Could you set down the lines from the first line of the entries below through the line with "live minting events?", exactly and with no pictures?

[Data Boundary: Start]

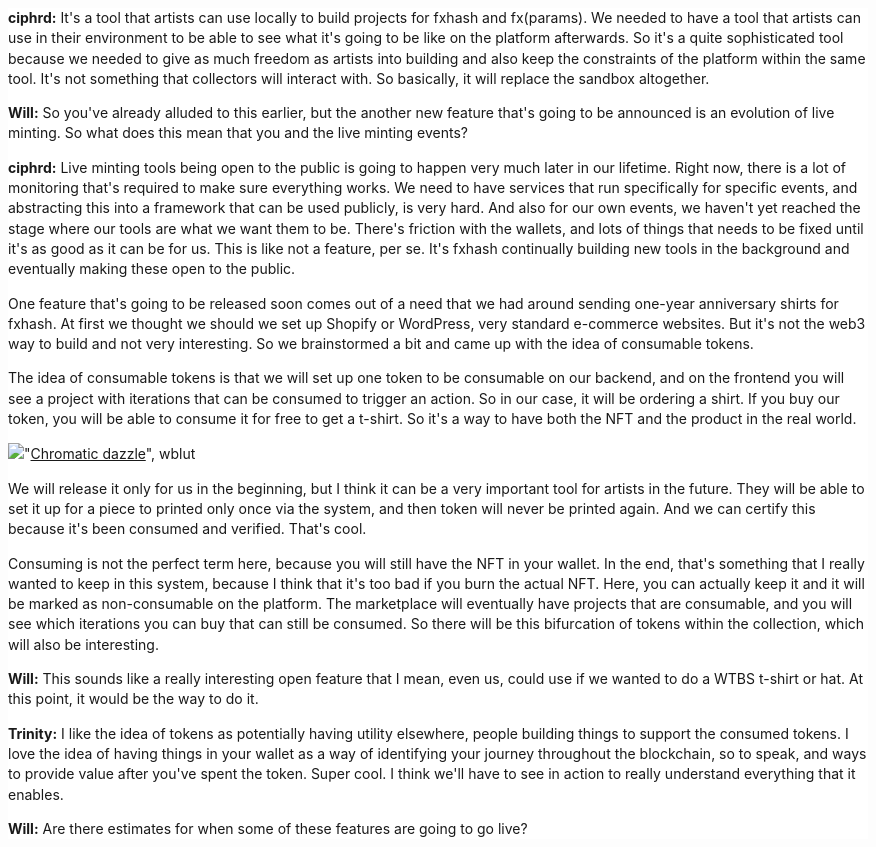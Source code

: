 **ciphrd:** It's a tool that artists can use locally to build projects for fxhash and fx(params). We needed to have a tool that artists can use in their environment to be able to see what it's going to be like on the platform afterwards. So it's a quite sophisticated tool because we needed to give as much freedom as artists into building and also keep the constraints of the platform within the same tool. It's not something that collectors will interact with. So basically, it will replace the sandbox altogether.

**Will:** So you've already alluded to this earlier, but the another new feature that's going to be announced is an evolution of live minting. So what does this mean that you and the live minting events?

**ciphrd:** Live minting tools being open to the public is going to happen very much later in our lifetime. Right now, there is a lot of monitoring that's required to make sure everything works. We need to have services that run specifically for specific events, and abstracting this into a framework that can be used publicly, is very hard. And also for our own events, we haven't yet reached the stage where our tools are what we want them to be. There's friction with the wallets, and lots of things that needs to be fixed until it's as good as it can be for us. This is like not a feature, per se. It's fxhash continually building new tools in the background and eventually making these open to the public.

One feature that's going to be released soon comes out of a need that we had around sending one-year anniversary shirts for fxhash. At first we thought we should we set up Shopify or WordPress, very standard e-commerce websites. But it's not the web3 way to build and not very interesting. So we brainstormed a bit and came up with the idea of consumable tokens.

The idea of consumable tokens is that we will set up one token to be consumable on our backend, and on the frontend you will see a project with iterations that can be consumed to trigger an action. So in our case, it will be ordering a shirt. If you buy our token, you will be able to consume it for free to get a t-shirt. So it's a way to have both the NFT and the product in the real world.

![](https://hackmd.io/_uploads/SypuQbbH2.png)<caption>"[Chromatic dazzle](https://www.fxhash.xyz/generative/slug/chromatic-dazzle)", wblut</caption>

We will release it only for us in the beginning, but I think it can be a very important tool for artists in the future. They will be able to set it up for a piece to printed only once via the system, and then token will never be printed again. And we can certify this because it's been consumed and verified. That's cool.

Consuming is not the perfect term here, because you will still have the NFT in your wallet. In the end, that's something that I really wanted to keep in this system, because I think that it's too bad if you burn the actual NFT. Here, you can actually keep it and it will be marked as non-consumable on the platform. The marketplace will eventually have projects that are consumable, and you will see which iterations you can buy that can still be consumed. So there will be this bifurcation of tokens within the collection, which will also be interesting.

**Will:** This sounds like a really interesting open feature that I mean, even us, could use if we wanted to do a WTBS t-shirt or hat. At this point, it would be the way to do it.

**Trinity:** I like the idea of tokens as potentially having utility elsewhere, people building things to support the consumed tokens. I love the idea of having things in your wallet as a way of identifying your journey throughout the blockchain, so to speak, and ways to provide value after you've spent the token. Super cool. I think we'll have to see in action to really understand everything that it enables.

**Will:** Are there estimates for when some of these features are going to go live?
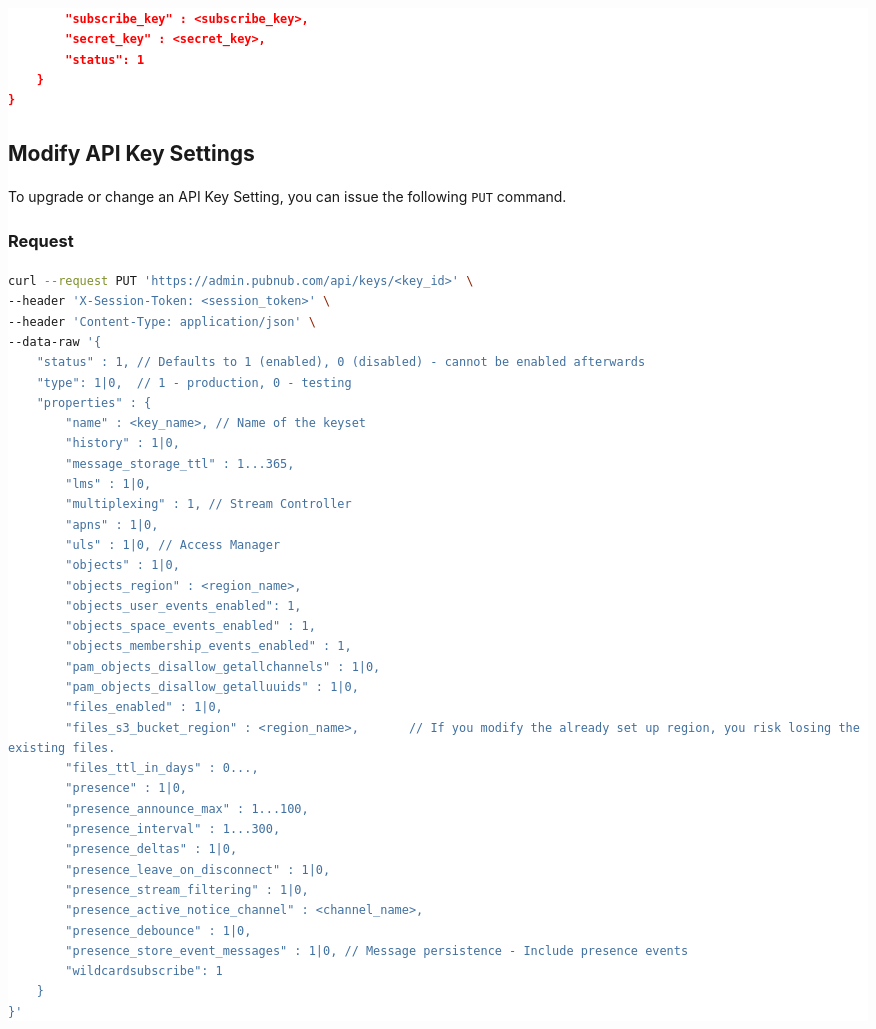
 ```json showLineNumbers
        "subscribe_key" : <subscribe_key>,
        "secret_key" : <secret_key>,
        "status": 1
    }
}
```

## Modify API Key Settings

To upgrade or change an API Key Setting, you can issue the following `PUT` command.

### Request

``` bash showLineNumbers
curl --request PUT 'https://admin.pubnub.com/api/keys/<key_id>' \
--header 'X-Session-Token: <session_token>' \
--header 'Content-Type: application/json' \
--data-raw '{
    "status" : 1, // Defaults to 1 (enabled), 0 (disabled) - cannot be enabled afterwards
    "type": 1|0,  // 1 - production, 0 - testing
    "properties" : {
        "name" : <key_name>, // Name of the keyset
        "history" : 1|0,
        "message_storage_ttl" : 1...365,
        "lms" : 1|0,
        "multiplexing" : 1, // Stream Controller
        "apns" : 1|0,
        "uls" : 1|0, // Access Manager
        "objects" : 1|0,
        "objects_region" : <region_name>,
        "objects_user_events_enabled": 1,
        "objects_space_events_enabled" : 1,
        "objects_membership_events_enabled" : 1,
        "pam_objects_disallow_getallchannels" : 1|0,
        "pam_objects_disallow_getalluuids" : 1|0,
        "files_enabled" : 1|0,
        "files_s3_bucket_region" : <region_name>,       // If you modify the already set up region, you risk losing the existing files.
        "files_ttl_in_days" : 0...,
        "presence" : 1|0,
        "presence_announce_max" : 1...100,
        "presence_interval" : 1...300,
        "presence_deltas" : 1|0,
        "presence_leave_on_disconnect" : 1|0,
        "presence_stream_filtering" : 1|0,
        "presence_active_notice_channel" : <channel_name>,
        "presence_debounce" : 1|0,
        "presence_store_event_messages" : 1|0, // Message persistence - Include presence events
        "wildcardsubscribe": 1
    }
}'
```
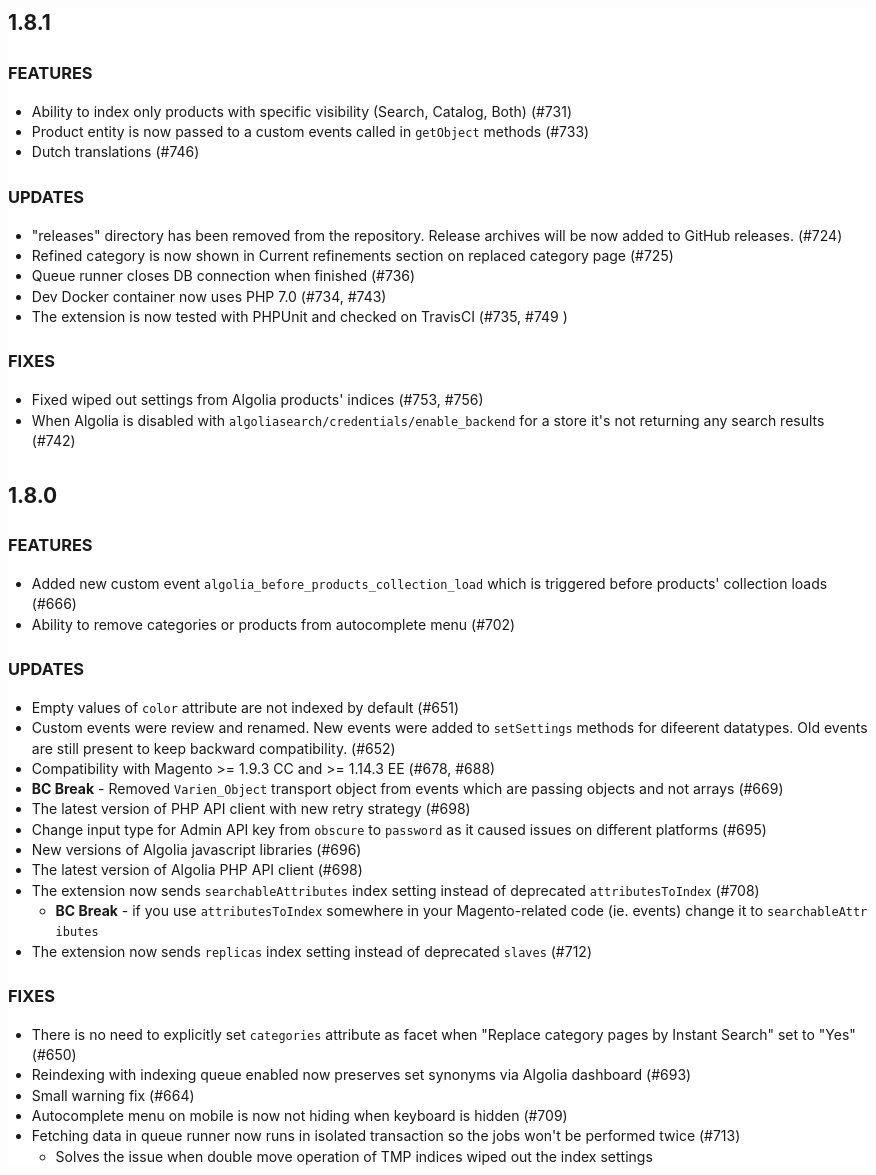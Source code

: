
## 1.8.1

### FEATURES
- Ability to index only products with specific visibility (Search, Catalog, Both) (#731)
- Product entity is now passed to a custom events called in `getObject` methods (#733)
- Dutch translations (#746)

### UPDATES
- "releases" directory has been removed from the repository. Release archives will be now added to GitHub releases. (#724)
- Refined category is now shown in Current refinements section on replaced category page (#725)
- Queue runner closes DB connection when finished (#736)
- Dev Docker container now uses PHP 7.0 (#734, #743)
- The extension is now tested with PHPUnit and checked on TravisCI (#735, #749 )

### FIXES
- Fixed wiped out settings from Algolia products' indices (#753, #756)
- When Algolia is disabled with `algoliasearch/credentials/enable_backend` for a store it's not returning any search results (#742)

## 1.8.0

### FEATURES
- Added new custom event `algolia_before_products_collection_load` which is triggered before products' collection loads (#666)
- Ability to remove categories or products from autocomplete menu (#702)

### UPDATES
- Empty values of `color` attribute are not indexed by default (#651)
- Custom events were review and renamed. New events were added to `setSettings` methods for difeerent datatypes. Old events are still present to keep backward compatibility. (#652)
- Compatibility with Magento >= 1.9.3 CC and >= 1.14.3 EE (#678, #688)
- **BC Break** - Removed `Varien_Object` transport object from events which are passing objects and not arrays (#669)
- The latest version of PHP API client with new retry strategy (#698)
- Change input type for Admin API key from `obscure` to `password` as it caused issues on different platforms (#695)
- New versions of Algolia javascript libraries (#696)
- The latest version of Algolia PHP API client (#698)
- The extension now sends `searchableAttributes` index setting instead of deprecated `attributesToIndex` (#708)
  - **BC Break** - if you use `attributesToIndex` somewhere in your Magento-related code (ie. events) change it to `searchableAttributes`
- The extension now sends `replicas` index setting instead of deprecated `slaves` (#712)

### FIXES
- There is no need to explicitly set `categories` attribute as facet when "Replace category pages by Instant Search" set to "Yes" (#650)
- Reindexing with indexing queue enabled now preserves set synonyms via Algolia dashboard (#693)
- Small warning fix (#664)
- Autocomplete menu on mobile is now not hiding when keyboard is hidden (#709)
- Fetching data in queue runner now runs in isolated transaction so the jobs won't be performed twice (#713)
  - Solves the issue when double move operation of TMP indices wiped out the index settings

[Data Boundary: End]

• _Expected answer_:
Source code

: **ciphrd:** It's a tool that artists can use locally to build projects for fxhash and fx(params). We needed to have a tool that artists can use in their environment to be able to see what it's going to be like on the platform afterwards. So it's a quite sophisticated tool because we needed to give as much freedom as artists into building and also keep the constraints of the platform within the same tool. It's not something that collectors will interact with. So basically, it will replace the sandbox altogether.

**Will:** So you've already alluded to this earlier, but the another new feature that's going to be announced is an evolution of live minting. So what does this mean that you and the live minting events?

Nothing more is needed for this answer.